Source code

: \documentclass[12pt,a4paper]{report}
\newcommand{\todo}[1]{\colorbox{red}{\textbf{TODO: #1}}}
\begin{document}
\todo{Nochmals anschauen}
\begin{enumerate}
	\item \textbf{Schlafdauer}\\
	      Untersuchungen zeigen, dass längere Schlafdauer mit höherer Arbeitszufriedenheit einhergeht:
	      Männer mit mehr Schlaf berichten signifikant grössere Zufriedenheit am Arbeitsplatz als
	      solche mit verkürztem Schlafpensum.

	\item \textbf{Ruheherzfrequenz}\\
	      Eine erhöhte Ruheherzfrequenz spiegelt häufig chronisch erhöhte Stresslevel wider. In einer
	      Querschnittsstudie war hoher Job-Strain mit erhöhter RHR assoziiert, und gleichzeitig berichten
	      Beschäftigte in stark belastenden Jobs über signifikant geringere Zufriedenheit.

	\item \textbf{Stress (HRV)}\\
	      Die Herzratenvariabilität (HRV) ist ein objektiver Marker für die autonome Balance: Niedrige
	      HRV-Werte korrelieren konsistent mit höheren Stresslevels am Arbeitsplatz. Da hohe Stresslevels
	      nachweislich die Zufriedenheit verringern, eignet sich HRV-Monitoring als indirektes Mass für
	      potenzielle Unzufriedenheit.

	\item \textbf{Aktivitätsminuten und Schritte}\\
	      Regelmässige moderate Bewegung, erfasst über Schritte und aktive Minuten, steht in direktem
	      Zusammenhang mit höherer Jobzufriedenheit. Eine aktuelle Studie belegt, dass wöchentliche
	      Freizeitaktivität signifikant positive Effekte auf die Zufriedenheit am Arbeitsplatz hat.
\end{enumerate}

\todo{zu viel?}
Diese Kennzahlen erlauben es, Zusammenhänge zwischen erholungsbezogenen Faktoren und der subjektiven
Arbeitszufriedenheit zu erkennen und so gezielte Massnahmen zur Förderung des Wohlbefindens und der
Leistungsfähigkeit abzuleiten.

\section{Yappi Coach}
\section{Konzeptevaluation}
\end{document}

□ □ □ □

• _YOUR GOAL_
Each line above that contains "höherer" must be copied out.

• _RESPONSE FOR THIS EXERCISE_
	      Untersuchungen zeigen, dass längere Schlafdauer mit höherer Arbeitszufriedenheit einhergeht:
	      Zusammenhang mit höherer Jobzufriedenheit. Eine aktuelle Studie belegt, dass wöchentliche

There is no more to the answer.